In summing up, it is an appalling fact that practically all of the male and female servants connected with houses of prostitution in vice districts and in disorderly flats in residence sections are colored....
The apparent discrimination against colored citizens of the city in permitting vice to be set down in their very midst is unjust and abhorrent to all fair-minded people. Colored children should receive the same moral protection that white children receive.
The prejudice against colored girls who are ambitious to earn an honest living is unjust. Such an attitude eventually drives them into immoral surroundings. They need special care and protection on the maxim that it is the duty of the strong to help the weak. Any effort, therefore, to improve conditions in Chicago should provide more wholesome surroundings for the families of its colored citizens who now live in communities of colored people.
That many Negroes live near vice districts is not due to their choice nor to low moral standards, but to three causes: (1) Negroes are unwelcome in desirable white residence localities; (2) small incomes compel them to live in the least expensive places regardless of surroundings; while premises rented for immoral purposes bring notoriously high rentals, they make the neighborhood undesirable and the rent of other living quarters there abnormally low; and (3) Negroes lack sufficient influence and power to protest effectively against the encroachments of vice.
The records of convictions in the morals court and the evidence of the Committee of Fifteen show the gradual drift of prostitution southward coincidentally with the expansions of the main area of Negro residence.
Between 1916 and 1918 houses of prostitution decreased from forty-eight to twenty-five in number in the territory between Twelfth and Twenty-second streets, and from 130 to 107 between Twelfth and Thirty-first streets. Between Thirty-first and Thirty-fifth streets, the number had slightly increased, while there was an increase of nearly 80 per cent between Thirty-fifth and Thirty-ninth streets. In the combined districts between Thirty-first and Thirty-ninth streets the number increased from sixty-two to eighty-four; and between Thirty-ninth and Fifty-fifth streets the increase was from eleven to fifty-four.
These are probably only a fraction of the number that really exist there, and while they are too few to be conclusive, they are significant when considered in relation to the movement of the Negro population.
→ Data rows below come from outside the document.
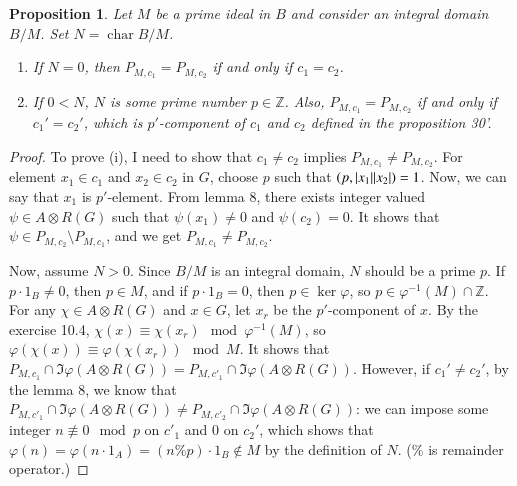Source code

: \documentclass[a4paper, 12pt]{article}
\theoremstyle{Mydefinition}
\theoremstyle{Mytheorem}
\newtheorem{proposition}[statement]{Proposition}
\DeclareMathOperator{\Char}{char}
\begin{document}
\begin{proposition}
Let $M$ be a prime ideal in $B$ and consider an integral domain $B/M$. Set $N=\Char B/M$.
\begin{enumerate}
    \item If $N=0$, then $P_{M, c_1} = P_{M, c_2}$ if and only if $c_1=c_2$.
    \item If $0<N$, $N$ is some prime number $p\in \mathbb{Z}$. Also, $P_{M, c_1}=P_{M,c_2}$ if and only if $c_1'=c_2'$, which is $p'$-component of $c_1$ and $c_2$ defined in the proposition 30'.
\end{enumerate}
\end{proposition}
\begin{proof}
To prove (i), I need to show that $c_1\neq c_2$ implies $P_{M, c_1}\neq P_{M, c_2}$. For element $x_1\in c_1$ and $x_2\in c_2$ in $G$, choose $p$ such that $(p, \abs{x_1}\abs{x_2})=1$. Now, we can say that $x_1$ is $p'$-element. From lemma 8, there exists integer valued $\psi\in A\otimes R(G)$ such that $\psi(x_1)\neq 0$ and $\psi(c_2)=0$. It shows that $\psi\in P_{M, c_2}\setminus P_{M, c_1}$, and we get $P_{M, c_1}\neq P_{M, c_2}$.

Now, assume $N>0$. Since $B/M$ is an integral domain, $N$ should be a prime $p$. If $p\cdot 1_B\neq 0$, then $p\in M$, and if $p\cdot 1_B=0$, then $p\in\ker\varphi$, so $p\in \varphi^{-1}(M)\cap \mathbb{Z}$. For any $\chi\in A\otimes R(G)$ and $x\in G$, let $x_r$ be the $p'$-component of $x$. By the exercise 10.4, $\chi(x)\equiv \chi(x_r)\mod \varphi^{-1}(M)$, so $\varphi(\chi(x))\equiv \varphi(\chi(x_r))\mod M$. It shows that $P_{M, c_1}\cap \Im\varphi(A\otimes R(G)) = P_{M, c'_1}\cap \Im\varphi(A\otimes R(G))$. However, if $c_1'\neq c_2'$, by the lemma 8, we know that $P_{M, c'_1}\cap \Im\varphi(A\otimes R(G)) \neq P_{M, c'_2}\cap \Im\varphi(A\otimes R(G))$: we can impose some integer $n\not\equiv 0\mod p$ on $c'_1$ and $0$ on $c_2'$, which shows that $\varphi(n) = \varphi(n\cdot 1_A) = (n\% p)\cdot 1_B\not\in M$ by the definition of $N$. ($\%$ is remainder operator.)
\end{proof}
\end{document}
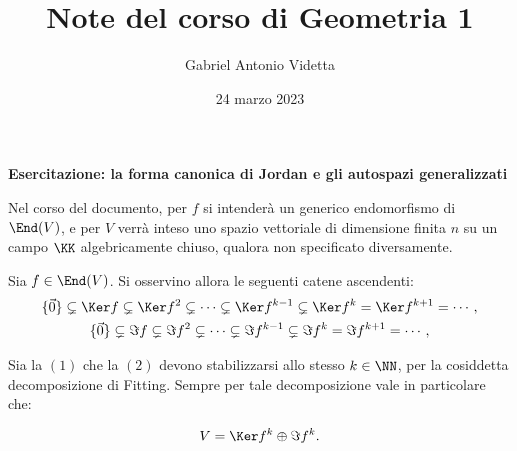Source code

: \documentclass[11pt]{article}
\title{\textbf{Note del corso di Geometria 1}}
\author{Gabriel Antonio Videtta}
\date{24 marzo 2023}
\begin{document}
	
	\maketitle
	
	\begin{center}
		\Large \textbf{Esercitazione: la forma canonica di Jordan e gli autospazi generalizzati}
	\end{center}

	\begin{note}
		Nel corso del documento, per $f$ si intenderà un generico endomorfismo di $\End(V)$, e per $V$
		verrà inteso uno spazio vettoriale di dimensione finita $n$ su un campo $\KK$ algebricamente
		chiuso, qualora non specificato diversamente.
	\end{note}
	
	Sia $f \in \End(V)$. Si osservino allora le seguenti catene ascendenti:
	\begin{gather}
		\{\vec0\} \subsetneq \Ker f \subsetneq \Ker f^2 \subsetneq \cdots \subsetneq \Ker f^{k-1} \subsetneq \Ker f^k = \Ker f^{k+1} = \cdots, \\
		\{\vec0\} \subsetneq \Im f \subsetneq \Im f^2 \subsetneq \cdots \subsetneq \Im f^{k-1} \subsetneq \Im f^k = \Im f^{k+1} = \cdots,
	\end{gather}

	Sia la $(1)$ che la $(2)$ devono stabilizzarsi allo stesso $k \in \NN$, per la cosiddetta decomposizione di Fitting.
	Sempre per tale decomposizione vale in particolare che:
	
	\[ V = \Ker f^k \oplus \Im f^k. \]
	
\end{document}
The accompanying maps show that the figures coincide substantially with the expansion of Negro residence areas southward and eastward.
Further evidence of this movement of vicious resorts, and an abnormally large number of them, into the Negro areas was obtained from the state's attorney's office, the Commission's investigations, and from confidential reports submitted by other organizations. Most of these places are maintained by white persons, because in this district there is less likelihood of effective interference, either from citizens or public authorities.
Cabarets and gambling.—In close relation to the disorderly houses are the vicious cabarets in the Negro areas on the South Side. Their reputation and the conditions existing in them have been given much publicity by the local press.